Exercise: From the listing below, copy out every line where the word "next" appears.

+-------+

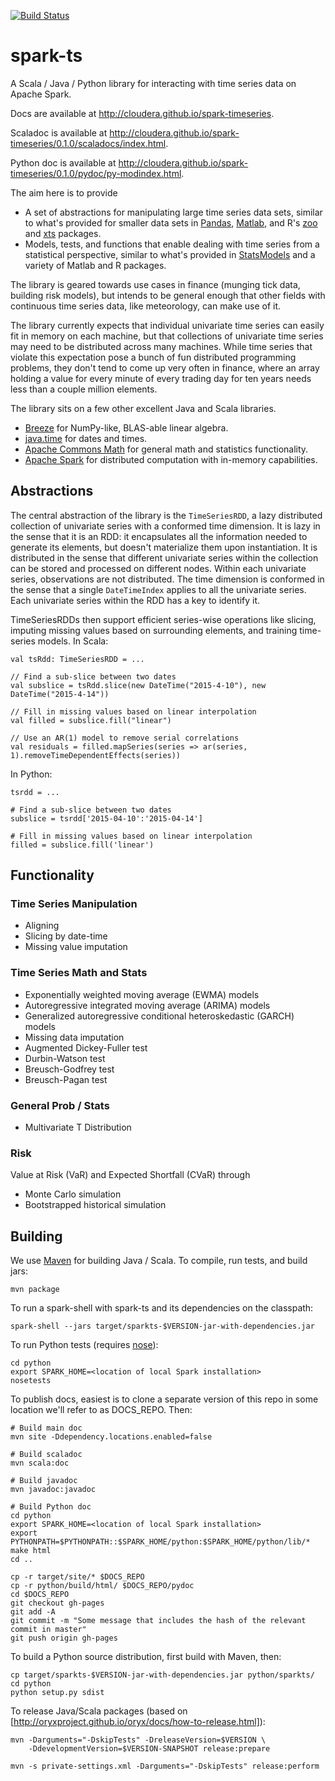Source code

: [![Build Status](https://travis-ci.org/cloudera/spark-timeseries.svg)](https://travis-ci.org/cloudera/spark-timeseries)

spark-ts
=============

A Scala / Java / Python library for interacting with time series data on Apache Spark.

Docs are available at http://cloudera.github.io/spark-timeseries.

Scaladoc is available at http://cloudera.github.io/spark-timeseries/0.1.0/scaladocs/index.html.

Python doc is available at http://cloudera.github.io/spark-timeseries/0.1.0/pydoc/py-modindex.html.

The aim here is to provide
* A set of abstractions for manipulating large time series data sets, similar to
  what's provided for smaller data sets in
  [Pandas](http://pandas.pydata.org/pandas-docs/dev/timeseries.html),
  [Matlab](http://www.mathworks.com/help/matlab/time-series.html), and R's
  [zoo](http://cran.r-project.org/web/packages/zoo/index.html) and 
  [xts](http://cran.r-project.org/web/packages/xts/index.html) packages.
* Models, tests, and functions that enable dealing with time series from a statistical perspective,
  similar to what's provided in [StatsModels](http://statsmodels.sourceforge.net/devel/tsa.html)
  and a variety of Matlab and R packages.

The library is geared towards use cases in finance (munging tick data, building risk models), but
intends to be general enough that other fields with continuous time series data, like meteorology,
can make use of it.

The library currently expects that individual univariate time series can easily fit in memory on each
machine, but that collections of univariate time series may need to be distributed across many
machines. While time series that violate this expectation pose a bunch of fun distributed
programming problems, they don't tend to come up very often in finance, where an array holding
a value for every minute of every trading day for ten years needs less than a couple million
elements.

The library sits on a few other excellent Java and Scala libraries.
* [Breeze](https://github.com/scalanlp/breeze) for NumPy-like, BLAS-able linear algebra.
* [java.time](https://docs.oracle.com/javase/8/docs/api/index.html?java/time/package-summary.html) for dates and times. 
* [Apache Commons Math](https://commons.apache.org/proper/commons-math/) for general math and
  statistics functionality.
* [Apache Spark](https://spark.apache.org/) for distributed computation with in-memory
  capabilities.

Abstractions
-------------

The central abstraction of the library is the `TimeSeriesRDD`, a lazy distributed collection of univariate series with a conformed time dimension. It is lazy in the sense that it is an RDD: it encapsulates all the information needed to generate its elements, but doesn't materialize them upon instantiation. It is distributed in the sense that different univariate series within the collection can be stored and processed on different nodes.  Within each univariate series, observations are not distributed. The time dimension is conformed in the sense that a single `DateTimeIndex` applies to all the univariate series. Each univariate series within the RDD has a key to identify it. 

TimeSeriesRDDs then support efficient series-wise operations like slicing, imputing missing values
based on surrounding elements, and training time-series models.  In Scala:

    val tsRdd: TimeSeriesRDD = ...
    
    // Find a sub-slice between two dates 
    val subslice = tsRdd.slice(new DateTime("2015-4-10"), new DateTime("2015-4-14"))
    
    // Fill in missing values based on linear interpolation
    val filled = subslice.fill("linear")
    
    // Use an AR(1) model to remove serial correlations
    val residuals = filled.mapSeries(series => ar(series, 1).removeTimeDependentEffects(series))

In Python:

    tsrdd = ...
    
    # Find a sub-slice between two dates
    subslice = tsrdd['2015-04-10':'2015-04-14']
    
    # Fill in missing values based on linear interpolation
    filled = subslice.fill('linear')

Functionality
--------------------------

### Time Series Manipulation
* Aligning
* Slicing by date-time
* Missing value imputation

### Time Series Math and Stats

* Exponentially weighted moving average (EWMA) models
* Autoregressive integrated moving average (ARIMA) models
* Generalized autoregressive conditional heteroskedastic (GARCH) models
* Missing data imputation
* Augmented Dickey-Fuller test
* Durbin-Watson test
* Breusch-Godfrey test
* Breusch-Pagan test

### General Prob / Stats

* Multivariate T Distribution

### Risk

Value at Risk (VaR) and Expected Shortfall (CVaR) through
* Monte Carlo simulation
* Bootstrapped historical simulation

Building
--------

We use [Maven](https://maven.apache.org/) for building Java / Scala. To compile, run tests, and build
jars:

    mvn package
    
To run a spark-shell with spark-ts and its dependencies on the classpath:

    spark-shell --jars target/sparkts-$VERSION-jar-with-dependencies.jar
    
To run Python tests (requires [nose](https://nose.readthedocs.org/en/latest/)):

    cd python
    export SPARK_HOME=<location of local Spark installation>
    nosetests

To publish docs, easiest is to clone a separate version of this repo in some location we'll refer
to as DOCS_REPO.  Then:

    # Build main doc
    mvn site -Ddependency.locations.enabled=false
    
    # Build scaladoc
    mvn scala:doc
    
    # Build javadoc
    mvn javadoc:javadoc

    # Build Python doc
    cd python
    export SPARK_HOME=<location of local Spark installation>
    export PYTHONPATH=$PYTHONPATH::$SPARK_HOME/python:$SPARK_HOME/python/lib/*
    make html
    cd ..
    
    cp -r target/site/* $DOCS_REPO
    cp -r python/build/html/ $DOCS_REPO/pydoc
    cd $DOCS_REPO
    git checkout gh-pages
    git add -A
    git commit -m "Some message that includes the hash of the relevant commit in master"
    git push origin gh-pages

To build a Python source distribution, first build with Maven, then:

    cp target/sparkts-$VERSION-jar-with-dependencies.jar python/sparkts/
    cd python
    python setup.py sdist

To release Java/Scala packages (based on [http://oryxproject.github.io/oryx/docs/how-to-release.html]):

    mvn -Darguments="-DskipTests" -DreleaseVersion=$VERSION \
        -DdevelopmentVersion=$VERSION-SNAPSHOT release:prepare

    mvn -s private-settings.xml -Darguments="-DskipTests" release:perform



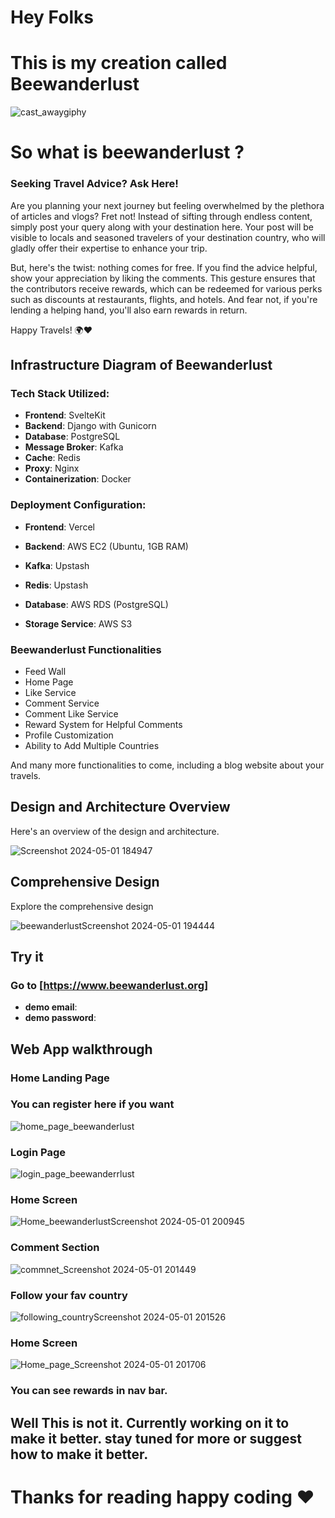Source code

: # Hey Folks 

# This is my creation called Beewanderlust

![cast_awaygiphy](https://github.com/spattanaik74/bee-wanderlust/assets/23291425/08a829aa-5320-42a5-82d8-94020e6e560f)

# So what is beewanderlust ?

### Seeking Travel Advice? Ask Here!

Are you planning your next journey but feeling overwhelmed by the plethora of articles and vlogs? Fret not! Instead of sifting through endless content, simply post your query along with your destination here. Your post will be visible to locals and seasoned travelers of your destination country, who will gladly offer their expertise to enhance your trip.

But, here's the twist: nothing comes for free. If you find the advice helpful, show your appreciation by liking the comments. This gesture ensures that the contributors receive rewards, which can be redeemed for various perks such as discounts at restaurants, flights, and hotels. And fear not, if you're lending a helping hand, you'll also earn rewards in return.

Happy Travels! 🌍❤️

## Infrastructure Diagram of Beewanderlust


### Tech Stack Utilized:

- **Frontend**: SvelteKit
- **Backend**: Django with Gunicorn
- **Database**: PostgreSQL
- **Message Broker**: Kafka
- **Cache**: Redis
- **Proxy**: Nginx
- **Containerization**: Docker



### Deployment Configuration:

- **Frontend**: Vercel
- **Backend**: AWS EC2 (Ubuntu, 1GB RAM)

- **Kafka**: Upstash
- **Redis**: Upstash

- **Database**: AWS RDS (PostgreSQL)
- **Storage Service**: AWS S3


### Beewanderlust Functionalities

- Feed Wall
- Home Page
- Like Service
- Comment Service
- Comment Like Service
- Reward System for Helpful Comments
- Profile Customization
- Ability to Add Multiple Countries

And many more functionalities to come, including a blog website about your travels.


## Design and Architecture Overview

Here's an overview of the design and architecture.

![Screenshot 2024-05-01 184947](https://github.com/spattanaik74/bee-wanderlust/assets/23291425/957c5e1a-fbd8-4c07-a2c1-e81e6815e7bc)



## Comprehensive Design

Explore the comprehensive design

![beewanderlustScreenshot 2024-05-01 194444](https://github.com/spattanaik74/bee-wanderlust/assets/23291425/73309dab-4027-4aad-8dc9-02581a2c7395)




## Try it

### Go to [https://www.beewanderlust.org]

- **demo email**: 
- **demo password**: 


## Web App walkthrough


### Home Landing Page

### You can register here if you want

![home_page_beewanderlust](https://github.com/spattanaik74/bee-wanderlust/assets/23291425/02851ba1-2f90-4ada-9eb0-6da80b54ef6b)


### Login Page


![login_page_beewanderrlust](https://github.com/spattanaik74/bee-wanderlust/assets/23291425/3a307fe5-41aa-4f4c-9436-194ccf620b37)


### Home Screen


![Home_beewanderlustScreenshot 2024-05-01 200945](https://github.com/spattanaik74/bee-wanderlust/assets/23291425/b5ec53fd-42f9-411a-bc73-f07b0af79a61)


### Comment Section

![commnet_Screenshot 2024-05-01 201449](https://github.com/spattanaik74/bee-wanderlust/assets/23291425/d1761e60-aa6b-4b26-9680-38cf2f527147)


### Follow your fav country

![following_countryScreenshot 2024-05-01 201526](https://github.com/spattanaik74/bee-wanderlust/assets/23291425/6f24dfc3-65bc-467e-b7b4-caa00a64be6a)


### Home Screen
![Home_page_Screenshot 2024-05-01 201706](https://github.com/spattanaik74/bee-wanderlust/assets/23291425/6f8bb917-7e3e-4798-827e-e1300a913848)


### You can see rewards in nav bar.

## Well This is not it. Currently working on it to make it better. stay tuned for more or suggest how to make it better.

# Thanks for reading happy coding ❤️


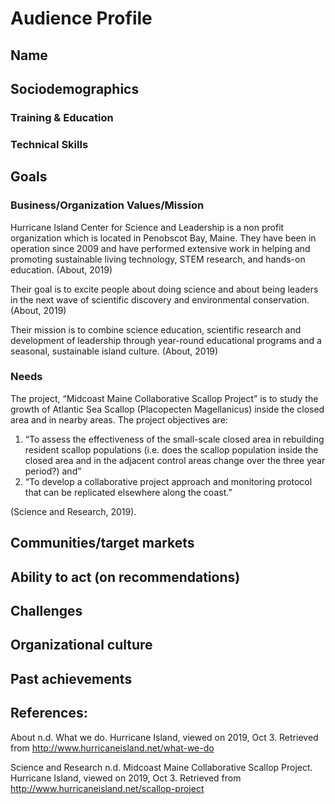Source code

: # Audience Profile  

## Name  

## Sociodemographics  
### Training & Education
### Technical Skills
## Goals  
### Business/Organization Values/Mission  
Hurricane Island Center for Science and Leadership is a non profit organization which is located in Penobscot Bay, Maine. They have been in operation since 2009 and have performed extensive work in helping and promoting sustainable living technology, STEM research, and hands-on education.  (About, 2019)

Their goal is to excite people about doing science and about being leaders in the next wave of scientific discovery and environmental conservation.  (About, 2019)

Their mission is to combine science education, scientific research and development of leadership through year-round educational programs and a seasonal, sustainable island culture.  (About, 2019)

### Needs  
The project, “Midcoast Maine Collaborative Scallop Project” is to study the growth of Atlantic Sea Scallop (Placopecten Magellanicus) inside the closed area and in nearby areas. The project objectives are: 

1. “To assess the effectiveness of the small-scale closed area in rebuilding resident scallop populations (i.e. does the scallop population inside the closed area and in the adjacent control areas change over the three year period?) and”
2. “To develop a collaborative project approach and monitoring protocol that can be replicated elsewhere along the coast.”

(Science and Research, 2019).

## Communities/target markets  
## Ability to act (on recommendations)  
## Challenges   
## Organizational culture  
## Past achievements  

## References:

About n.d. What we do. Hurricane Island, viewed on 2019, Oct 3. Retrieved from http://www.hurricaneisland.net/what-we-do

Science and Research n.d. Midcoast Maine Collaborative Scallop Project. Hurricane Island, viewed on 2019, Oct 3. Retrieved from http://www.hurricaneisland.net/scallop-project
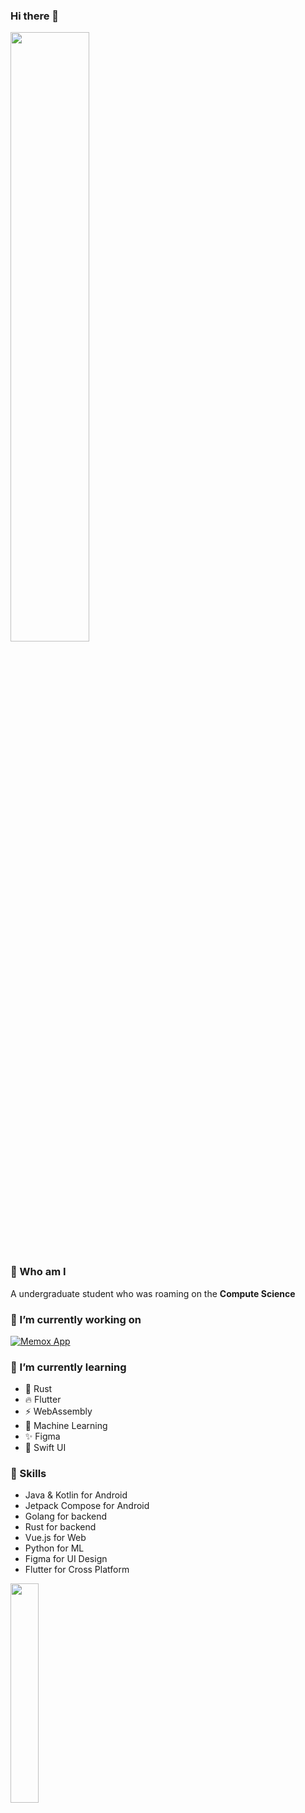 ### Hi there 👋  
<img width="50%" align="center" src="https://github-readme-stats.vercel.app/api?username=ThankRain&show_icons=true&theme=default&hide_border=false&count_private=true"></img>


### 🙌 Who am I
A undergraduate student who was roaming on the **Compute Science**


### 🔭 I’m currently working on

[![Memox App](https://github-readme-stats.vercel.app/api/pin?username=MemoxApp&repo=android&show_owner=true)](https://github.com/MemoxApp/android)

### 🌱 I’m currently learning
- 🦀 Rust
- 🔥 Flutter
- ⚡ WebAssembly
- 👋 Machine Learning
- ✨ Figma
- 🍉 Swift UI


### 🍭 Skills
- Java & Kotlin for Android
- Jetpack Compose for Android
- Golang for backend
- Rust for backend
- Vue.js for Web
- Python for ML
- Figma for UI Design
- Flutter for Cross Platform
<img width="30%" src="https://github-readme-stats.vercel.app/api/top-langs/?username=ThankRain&langs_count=5&show_icons=true&theme=default&layout=compact&hide=Jupyter+Notebook,javascript,C%2B%2B,HTML,Python,SCSS,TypeScript,Cmake" />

+-------+

Written response:
Are you planning your next journey but feeling overwhelmed by the plethora of articles and vlogs? Fret not! Instead of sifting through endless content, simply post your query along with your destination here. Your post will be visible to locals and seasoned travelers of your destination country, who will gladly offer their expertise to enhance your trip.
Their goal is to excite people about doing science and about being leaders in the next wave of scientific discovery and environmental conservation.  (About, 2019)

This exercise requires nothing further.